(di Alfonso Romeo) La filmografia di Matteo Garrone sembra viaggiare schizofrenicamente verso due mete diverse, spostandosi con una certa frequenza da un leitmotiv all’altro: l’approfondimento emozionale di fatti di cronaca e la grande fiaba. In opere come L’imbalsamatore (2002), Primo Amore (2004) o Dogman (2018) il filo conduttore è incarnato da un viaggio claustrofobico nella mente umana, in tutti i suoi cunicoli più oscuri e criminali: sono quelli del nano di Termini, del “cacciatore di anoressiche”, del delitto del Canaro.
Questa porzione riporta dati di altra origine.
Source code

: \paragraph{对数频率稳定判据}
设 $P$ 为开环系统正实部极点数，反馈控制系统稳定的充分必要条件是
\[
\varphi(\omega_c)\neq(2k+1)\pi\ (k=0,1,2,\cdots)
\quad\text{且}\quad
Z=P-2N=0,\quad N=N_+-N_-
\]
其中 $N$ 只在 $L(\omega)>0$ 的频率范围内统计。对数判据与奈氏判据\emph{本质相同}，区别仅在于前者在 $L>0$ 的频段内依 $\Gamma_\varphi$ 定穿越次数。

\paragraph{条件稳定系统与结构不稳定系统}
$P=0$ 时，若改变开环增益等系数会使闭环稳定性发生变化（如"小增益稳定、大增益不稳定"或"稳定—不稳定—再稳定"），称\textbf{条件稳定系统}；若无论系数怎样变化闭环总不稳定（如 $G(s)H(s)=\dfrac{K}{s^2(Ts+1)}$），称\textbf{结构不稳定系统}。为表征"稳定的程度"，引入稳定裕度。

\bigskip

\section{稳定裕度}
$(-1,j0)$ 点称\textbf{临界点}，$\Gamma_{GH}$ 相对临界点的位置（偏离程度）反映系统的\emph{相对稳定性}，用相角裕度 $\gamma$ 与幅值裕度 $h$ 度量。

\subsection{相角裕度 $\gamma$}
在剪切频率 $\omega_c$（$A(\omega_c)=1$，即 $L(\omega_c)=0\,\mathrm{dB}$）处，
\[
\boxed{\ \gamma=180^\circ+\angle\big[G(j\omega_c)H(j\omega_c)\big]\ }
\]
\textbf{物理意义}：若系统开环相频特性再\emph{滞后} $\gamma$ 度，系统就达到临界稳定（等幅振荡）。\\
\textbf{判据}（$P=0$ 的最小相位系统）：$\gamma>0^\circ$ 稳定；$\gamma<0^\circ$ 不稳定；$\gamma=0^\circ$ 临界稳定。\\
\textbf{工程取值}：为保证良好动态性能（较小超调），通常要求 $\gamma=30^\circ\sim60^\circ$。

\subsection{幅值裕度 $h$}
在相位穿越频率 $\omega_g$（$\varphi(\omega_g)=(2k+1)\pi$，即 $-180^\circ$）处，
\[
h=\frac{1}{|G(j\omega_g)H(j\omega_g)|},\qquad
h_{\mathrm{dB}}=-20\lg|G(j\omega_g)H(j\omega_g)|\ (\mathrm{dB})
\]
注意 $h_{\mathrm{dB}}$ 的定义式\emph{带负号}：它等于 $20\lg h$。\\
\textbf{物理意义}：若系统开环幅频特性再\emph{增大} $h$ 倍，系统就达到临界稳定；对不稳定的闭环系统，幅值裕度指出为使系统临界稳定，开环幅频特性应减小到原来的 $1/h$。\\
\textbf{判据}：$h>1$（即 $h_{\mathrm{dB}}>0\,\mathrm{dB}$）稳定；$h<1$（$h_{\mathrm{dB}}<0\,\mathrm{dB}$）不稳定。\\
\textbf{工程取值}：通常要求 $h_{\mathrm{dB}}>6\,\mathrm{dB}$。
Ma ecco che all’improvviso è lo stesso Garrone a voler lasciare tutta questa raccapricciante realtà alle spalle, fuggendo verso una dimensione dove il chimerico avvolge ciò che lo circonda, condannando il male, quasi sempre, alla sconfitta: la favola.
Il regale e visionario Racconto dei Racconti (2015) ha rappresentato una pagina importantissima del cinema italiano contemporaneo, pagina che ora si pone in dialogo diretto con Pinocchio, progetto da sempre palpitante nella fantasia del regista: «Ho iniziato a disegnare la storia di Pinocchio quando avevo sei anni, è un racconto che mi accompagna da allora. Come regista, era difficile resistere alla tentazione di farci un film», spiega Garrone in conferenza stampa.
La realizzazione ha poi necessitato di un lavoro monumentale, partendo dalla ricerca dei volti più adatti e dei luoghi maggiormente in linea con l’estetica della storia. Se Il Racconto dei Racconti sembra costruirsi attorno al romanticismo decadente e surreale della fotografia di Tim Walker, Pinocchio assume le sembianze di un quadro dei Macchiaioli, artisti toscani attivi nella seconda metà dell’Ottocento, famosi per prediligere il verismo della vita quotidiana fra casolari in rovina e campi di grano, che per il film rivivono in luoghi rigorosamente italiani, sparsi tra Lazio, Puglia e Toscana.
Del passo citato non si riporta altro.